What was remarkable was how unremarkable it was. Those that follow Irish Olympics had long been used to turbulence.
Earlier this month, Sarah Keane stepped down as President of the Olympic Federation of Ireland.
Her term was up.
Her successor, Lochlann Walsh of Triathlon Ireland, was elected. It was a calm, orderly transition. That says it all. The era had begun in very different circumstances.
Sarah Keane was elected to the role of President of the then Olympic Council of Ireland in 2017 in the aftermath of the Pat Hickey era.
One of the first significant moves was to rebrand the organisation, jettisoning the name which had become a byword for controversy.
If embarrassment was an Olympic sport, Ireland would have won gold in Rio - easily.
Pat Hickey had been in the top job in Irish Olympics since the 1980s but will always be remembered for 2016, and the Rio Games.
Enough has been written about Rio's ticket scandals, dawn arrests and jail spells.
Suffice to say, if embarrassment was an Olympic sport, Ireland would have won gold in Rio - easily.
Eight years on, in Paris, all the Irish drama was reserved for the track, and the pool and the lake, and the ring and the gym hall.
Our most successful Olympics ever was no accident.
In Rio, 2016, we won two medals - both silver - and ended 63rd on the medals table.
In Tokyo, in 2021, we won four - two gold - and finished 39th. Progress.

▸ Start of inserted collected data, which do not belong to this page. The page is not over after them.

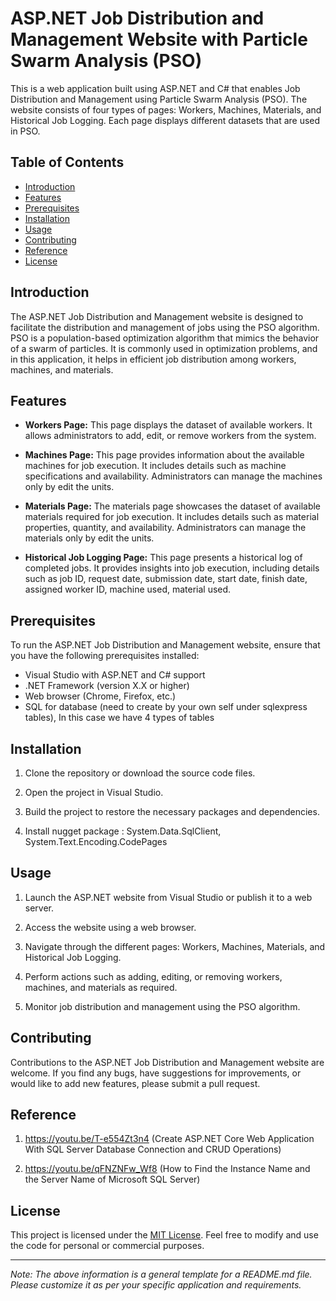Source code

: # ASP.NET Job Distribution and Management Website with Particle Swarm Analysis (PSO)

This is a web application built using ASP.NET and C# that enables Job Distribution and Management using Particle Swarm Analysis (PSO). The website consists of four types of pages: Workers, Machines, Materials, and Historical Job Logging. Each page displays different datasets that are used in PSO.

## Table of Contents

- [Introduction](#introduction)
- [Features](#features)
- [Prerequisites](#prerequisites)
- [Installation](#installation)
- [Usage](#usage)
- [Contributing](#contributing)
- [Reference](#reference)
- [License](#license)

## Introduction

The ASP.NET Job Distribution and Management website is designed to facilitate the distribution and management of jobs using the PSO algorithm. PSO is a population-based optimization algorithm that mimics the behavior of a swarm of particles. It is commonly used in optimization problems, and in this application, it helps in efficient job distribution among workers, machines, and materials.

## Features

- **Workers Page:** This page displays the dataset of available workers. It allows administrators to add, edit, or remove workers from the system.

- **Machines Page:** This page provides information about the available machines for job execution. It includes details such as machine specifications and availability. Administrators can manage the machines only by edit the units.

- **Materials Page:** The materials page showcases the dataset of available materials required for job execution. It includes details such as material properties, quantity, and availability. Administrators can manage the materials only by edit the units.

- **Historical Job Logging Page:** This page presents a historical log of completed jobs. It provides insights into job execution, including details such as job ID, request date, submission date, start date, finish date, assigned worker ID, machine used, material used.

## Prerequisites

To run the ASP.NET Job Distribution and Management website, ensure that you have the following prerequisites installed:

- Visual Studio with ASP.NET and C# support
- .NET Framework (version X.X or higher)
- Web browser (Chrome, Firefox, etc.)
- SQL for database (need to create by your own self under sqlexpress tables), In this case we have 4 types of tables

## Installation

1. Clone the repository or download the source code files.

2. Open the project in Visual Studio.

3. Build the project to restore the necessary packages and dependencies.

4. Install nugget package : System.Data.SqlClient, System.Text.Encoding.CodePages

## Usage

1. Launch the ASP.NET website from Visual Studio or publish it to a web server.

2. Access the website using a web browser.

3. Navigate through the different pages: Workers, Machines, Materials, and Historical Job Logging.

4. Perform actions such as adding, editing, or removing workers, machines, and materials as required.

5. Monitor job distribution and management using the PSO algorithm.

## Contributing

Contributions to the ASP.NET Job Distribution and Management website are welcome. If you find any bugs, have suggestions for improvements, or would like to add new features, please submit a pull request.

## Reference

1. https://youtu.be/T-e554Zt3n4 (Create ASP.NET Core Web Application With SQL Server Database Connection and CRUD Operations)

2. https://youtu.be/qFNZNFw_Wf8 (How to Find the Instance Name and the Server Name of Microsoft SQL Server)

## License

This project is licensed under the [MIT License](LICENSE). Feel free to modify and use the code for personal or commercial purposes.

---

*Note: The above information is a general template for a README.md file. Please customize it as per your specific application and requirements.*
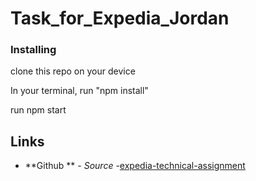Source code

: # Task_for_Expedia_Jordan

### Installing
clone this repo on your device

In your terminal, run "npm install"

run npm start


## Links


* **Github ** - *Source* -[expedia-technical-assignment](https://github.com/moamar-alswedan/Task_for_Expedia_Jordan)


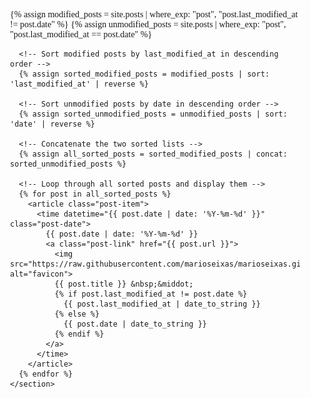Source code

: <html lang="en">
<head>
  <meta charset="UTF-8">
  <meta name="viewport" content="width=device-width, initial-scale=1.0">
  <title>infoBAG</title>
  <style>
    .tags-page {
      font-family: BitPotionExt;
      max-width: device-width;
      margin: 0 auto;
      padding: 20px;
    }
    .post-item {
      margin-bottom: 10px;
      border-bottom: 1px solid rgba(255, 255, 255, 0.1);
      padding-bottom: 15px;
    }
    .post-item:last-child {
      border-bottom: none;
    }
    .post-link {
      color: #FFFFFF;
      text-decoration: none;
      transition: color 0.3s ease;
      font-size: 1.2em;
      display: block;
      margin-bottom: 5px;
    }
    .post-link:hover {
      color: #0066cc;
    }
    .post-date {
      font-size: 0.9em;
      color: #888;
      display: block;
    }
    @media (max-width: 600px) {
      .tags-page {
        padding: 10px;
      }
      .post-link {
        font-size: 1em;
      }
    }
  </style>
</head>
<body>
  <main class="tags-page">
    <section>
      <!-- Separate posts where last_modified_at is different from date -->
      {% assign modified_posts = site.posts | where_exp: "post", "post.last_modified_at != post.date" %}
      {% assign unmodified_posts = site.posts | where_exp: "post", "post.last_modified_at == post.date" %}
      
      <!-- Sort modified posts by last_modified_at in descending order -->
      {% assign sorted_modified_posts = modified_posts | sort: 'last_modified_at' | reverse %}
      
      <!-- Sort unmodified posts by date in descending order -->
      {% assign sorted_unmodified_posts = unmodified_posts | sort: 'date' | reverse %}
      
      <!-- Concatenate the two sorted lists -->
      {% assign all_sorted_posts = sorted_modified_posts | concat: sorted_unmodified_posts %}
      
      <!-- Loop through all sorted posts and display them -->
      {% for post in all_sorted_posts %}
        <article class="post-item">
          <time datetime="{{ post.date | date: '%Y-%m-%d' }}" class="post-date">
            {{ post.date | date: '%Y-%m-%d' }}
            <a class="post-link" href="{{ post.url }}">
              <img src="https://raw.githubusercontent.com/marioseixas/marioseixas.github.io/main/assets/gold.ico" alt="favicon">
              {{ post.title }} &nbsp;&middot; 
              {% if post.last_modified_at != post.date %}
                {{ post.last_modified_at | date_to_string }}
              {% else %}
                {{ post.date | date_to_string }}
              {% endif %}
            </a>
          </time>
        </article>
      {% endfor %}
    </section>
  </main>
</body>
</html>
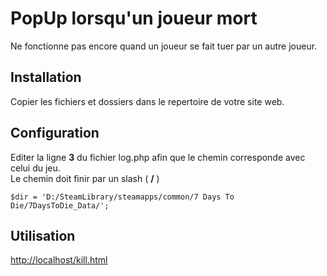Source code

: # PopUp lorsqu'un joueur mort
Ne fonctionne pas encore quand un joueur se fait tuer par un autre joueur.  

## Installation
Copier les fichiers et dossiers dans le repertoire de votre site web.  

## Configuration
Editer la ligne **3** du fichier log.php afin que le chemin corresponde avec celui du jeu.  
Le chemin doit finir par un slash ( **/** )  

`$dir = 'D:/SteamLibrary/steamapps/common/7 Days To Die/7DaysToDie_Data/';`  

## Utilisation
[http://localhost/kill.html](http://localhost/kill.html)
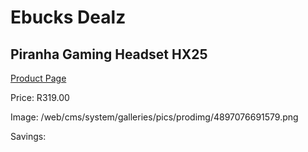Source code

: 
# Ebucks Dealz
## Piranha Gaming Headset HX25
[Product Page](https://www.ebucks.com/web/shop/productSelected.do?prodId=1232240738&catId=1193873409)

Price: R319.00

Image: /web/cms/system/galleries/pics/prodimg/4897076691579.png

Savings: 


	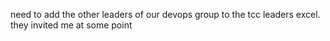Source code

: need to add the other leaders of our devops group to the tcc leaders excel. they invited me at some point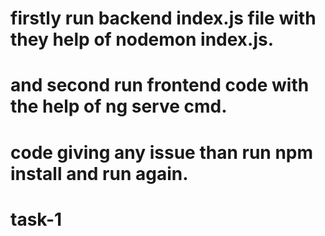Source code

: # firstly run backend index.js file with they help of nodemon index.js.
# and second run frontend code with the help of ng serve cmd.
# code giving any issue than run npm install and run again.
# task-1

In Paris, this summer, we won seven medals - four gold - and ended 19th.
Hard work rebuilding trust
While celebrating the Paris medal haul, and the many other positive performances that didn't make podium, Olympic analysts here might, if anything, be quietly disappointed that it wasn't even better.
How did it come to this?
There's no secret. Hard work.
When Team Ireland flew to Rio in 2016, the top suits travelled first class, the athletes in economy.
There's not a lot of glamour in good sports administration and there's not a lot of quick fixes.
Hard work.
Hard work reforming structures.
Hard work rebuilding trust.
Hard work in finding the right people with the right skills, and just as importantly, the right values, putting in place proper athlete-centred programmes and the administration and oversight to go with them.
Ireland aspires to be an Olympic frontrunner every four years
Olympic success takes talent but Olympic success also costs money.
With proper structures comes increased funding. Properly targeted that money can find and nurture talent and build across multiple Olympic cycles.
The hope, indeed the plan, would be that Paris 2024 was not the pinnacle.
Ireland now aspires to be on the first page of the medal table every four years. What a prospect that is.
Because what a glorious summer that was ...
Ireland sent its biggest ever Olympic team competing in 15 different sports.
And for a period early in the games it looked like the medals couldn't stop coming.
Mona McSharry's bronze on that first Monday of the games ... in the spectacular cauldron of the La Defense Aquatic Arena.
It was Ireland's first swimming medal in 28 years - Ireland's only swimming medal other than Michelle Smith's.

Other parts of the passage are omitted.